You mentioned that if an electronic will is found valid in one state, it would be considered valid in California. Is that true for most states?

If a person dies in pretty much any state and has a will that’s found valid in another state, that state would accept the other state’s finding that it’s valid. That’s actually covered by the 11th amendment of the Constitution, the full faith and credit clause, which is the same law that recognizes the legality of marriage in one state if you move to another state.

When might you have to change your will when moving from state to state?

The venue where your estate is administered is really where you reside when you die. The requirements for a will to be valid are generally not different from state to state, so a will drawn up in one state would likely continue to be valid if you moved. The exception would be if you have an electronic will in a state that has legislation and then move to a state like California that does not recognize electronic wills — if the will had not already been found valid, I don’t think California would admit it to probate.

What is the simplest way to draft a will?

The simplest and easiest option is a holographic will. It’s better than nothing. I’m always reluctant to recommend doing these things online because it can create more problems than it solves, but you could try looking at some of the online options where people go to draft their wills. Those are not electronic wills — what they are essentially doing is preparing a document for you. Then you print it out and sign it, along with witnesses, like a regular will.

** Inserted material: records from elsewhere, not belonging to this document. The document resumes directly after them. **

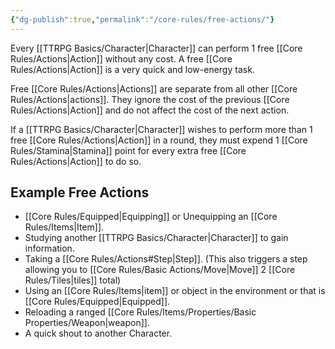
 ```yaml
---
{"dg-publish":true,"permalink":"/core-rules/free-actions/"}
---
```


Every [[TTRPG Basics/Character\|Character]] can perform 1 free [[Core Rules/Actions\|Action]] without any cost. A free [[Core Rules/Actions\|Action]] is a very quick and low-energy task.

Free [[Core Rules/Actions\|Actions]] are separate from all other [[Core Rules/Actions\|actions]]. They ignore the cost of the previous [[Core Rules/Actions\|Action]] and do not affect the cost of the next action.

If a [[TTRPG Basics/Character\|Character]] wishes to perform more than 1 free [[Core Rules/Actions\|Action]] in a round, they must expend 1 [[Core Rules/Stamina\|Stamina]] point for every extra free [[Core Rules/Actions\|Action]] to do so.


## Example Free Actions
- [[Core Rules/Equipped\|Equipping]] or Unequipping an [[Core Rules/Items\|Item]].
- Studying another [[TTRPG Basics/Character\|Character]] to gain information.
- Taking a [[Core Rules/Actions#Step\|Step]]. (This also triggers a step allowing you to [[Core Rules/Basic Actions/Move\|Move]] 2 [[Core Rules/Tiles\|tiles]] total)
- Using an [[Core Rules/Items\|item]] or object in the environment or that is [[Core Rules/Equipped\|Equipped]].
- Reloading a ranged [[Core Rules/Items/Properties/Basic Properties/Weapon\|weapon]].
- A quick shout to another Character.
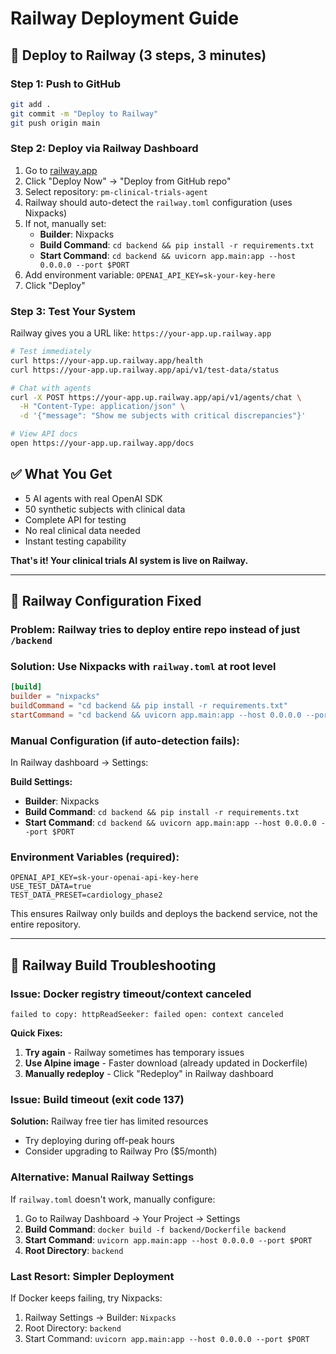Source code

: # Railway Deployment Guide

## 🚀 Deploy to Railway (3 steps, 3 minutes)

### **Step 1: Push to GitHub**
```bash
git add .
git commit -m "Deploy to Railway"
git push origin main
```

### **Step 2: Deploy via Railway Dashboard**
1. Go to [railway.app](https://railway.app)
2. Click "Deploy Now" → "Deploy from GitHub repo"
3. Select repository: `pm-clinical-trials-agent`
4. Railway should auto-detect the `railway.toml` configuration (uses Nixpacks)
5. If not, manually set:
   - **Builder**: Nixpacks
   - **Build Command**: `cd backend && pip install -r requirements.txt`
   - **Start Command**: `cd backend && uvicorn app.main:app --host 0.0.0.0 --port $PORT`
6. Add environment variable: `OPENAI_API_KEY=sk-your-key-here`
7. Click "Deploy"

### **Step 3: Test Your System**
Railway gives you a URL like: `https://your-app.up.railway.app`

```bash
# Test immediately
curl https://your-app.up.railway.app/health
curl https://your-app.up.railway.app/api/v1/test-data/status

# Chat with agents
curl -X POST https://your-app.up.railway.app/api/v1/agents/chat \
  -H "Content-Type: application/json" \
  -d '{"message": "Show me subjects with critical discrepancies"}'

# View API docs
open https://your-app.up.railway.app/docs
```

## ✅ **What You Get**
- 5 AI agents with real OpenAI SDK
- 50 synthetic subjects with clinical data
- Complete API for testing
- No real clinical data needed
- Instant testing capability

**That's it! Your clinical trials AI system is live on Railway.**

---

## 🔧 Railway Configuration Fixed

### **Problem**: Railway tries to deploy entire repo instead of just `/backend`

### **Solution**: Use Nixpacks with `railway.toml` at root level
```toml
[build]
builder = "nixpacks"
buildCommand = "cd backend && pip install -r requirements.txt"
startCommand = "cd backend && uvicorn app.main:app --host 0.0.0.0 --port $PORT"
```

### **Manual Configuration** (if auto-detection fails):
In Railway dashboard → Settings:

**Build Settings:**
- **Builder**: Nixpacks
- **Build Command**: `cd backend && pip install -r requirements.txt`
- **Start Command**: `cd backend && uvicorn app.main:app --host 0.0.0.0 --port $PORT`

### **Environment Variables** (required):
```
OPENAI_API_KEY=sk-your-openai-api-key-here
USE_TEST_DATA=true
TEST_DATA_PRESET=cardiology_phase2
```

This ensures Railway only builds and deploys the backend service, not the entire repository.

---

## 🚨 Railway Build Troubleshooting

### **Issue: Docker registry timeout/context canceled**
```
failed to copy: httpReadSeeker: failed open: context canceled
```

**Quick Fixes:**
1. **Try again** - Railway sometimes has temporary issues
2. **Use Alpine image** - Faster download (already updated in Dockerfile)
3. **Manually redeploy** - Click "Redeploy" in Railway dashboard

### **Issue: Build timeout (exit code 137)**
**Solution:** Railway free tier has limited resources
- Try deploying during off-peak hours
- Consider upgrading to Railway Pro ($5/month)

### **Alternative: Manual Railway Settings**
If `railway.toml` doesn't work, manually configure:

1. Go to Railway Dashboard → Your Project → Settings
2. **Build Command**: `docker build -f backend/Dockerfile backend`
3. **Start Command**: `uvicorn app.main:app --host 0.0.0.0 --port $PORT`
4. **Root Directory**: `backend`

### **Last Resort: Simpler Deployment**
If Docker keeps failing, try Nixpacks:
1. Railway Settings → Builder: `Nixpacks`
2. Root Directory: `backend`
3. Start Command: `uvicorn app.main:app --host 0.0.0.0 --port $PORT`
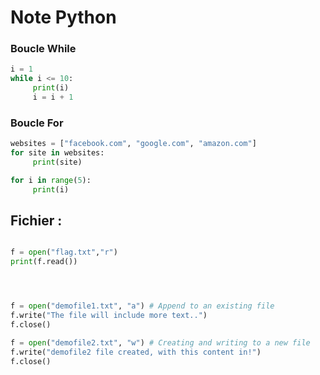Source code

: # Note Python

### Boucle While

```py
i = 1
while i <= 10:
     print(i)
     i = i + 1

```

### Boucle For 

```py
websites = ["facebook.com", "google.com", "amazon.com"]
for site in websites:
     print(site)

```


```py
for i in range(5):
     print(i)
```

## Fichier :

```py

f = open("flag.txt","r")
print(f.read())




f = open("demofile1.txt", "a") # Append to an existing file
f.write("The file will include more text..")
f.close()

f = open("demofile2.txt", "w") # Creating and writing to a new file
f.write("demofile2 file created, with this content in!")
f.close()

```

Little finished second in his age group in a 2019 half-marathon at Redwood Regional Park in Oakland.

What are the benefits of working with an attorney?

If you have a complex asset situation, or if you have very specific ideas about how you want your assets distributed when you die, then you’re probably better off talking to an attorney. The more complex things get, the less I would recommend trying to go the DIY route with an online will or even a handwritten estate plan. If you’re in a situation such as a blended family with children from different marriages, that certainly creates more complex issues to deal with.

I’ve had clients who have gone on the internet and read up on things, and while they’ve often gained a lot of knowledge, they don’t necessarily have the context. An attorney can raise issues and get you to consider new ideas, such as certain ways of gifting your property, that you might not think of on your own.

Is there any legal value in making a digital copy of your will?

In our practice we scan every estate plan, so we have a digital copy that we send to the clients along with their physical copies. That’s certainly beneficial because it’s so easy to retrieve. For wills you need the original, signed document — that’s what the court is going to accept. But if you have a trust or an advanced healthcare directive or a power of attorney form, those don’t necessarily need to be originals. Someone may ask for them, but it’s not required — at least not under California law.

What would you like to see happen with electronic will legislation?

The law regarding wills really needs to be modernized. It’s ancient law, it goes back centuries and hasn’t changed a whole lot during that time. So when people see electronic will legislation, they think it could be a problem because there could be fraud or intimidation, but those things can happen with a paper will, too. So I think that legislatures need to modernize the way they think about these things because it’s just inevitable. In California, the most likely option is to adapt the current law regarding the requirements for a valid will to include electronic wills.

The first time I gave this presentation, somebody pointed out that people’s assets don’t pass by will as much anymore as IRAs and 401Ks that have beneficiary designations you can change online. And those formalities are determined by Vanguard or Schwab or whatever company holds the plan. So really, the means of validating beneficiaries is already changing to a more digital format.

Thank you, David, for sharing your insight on electronic wills and estate planning.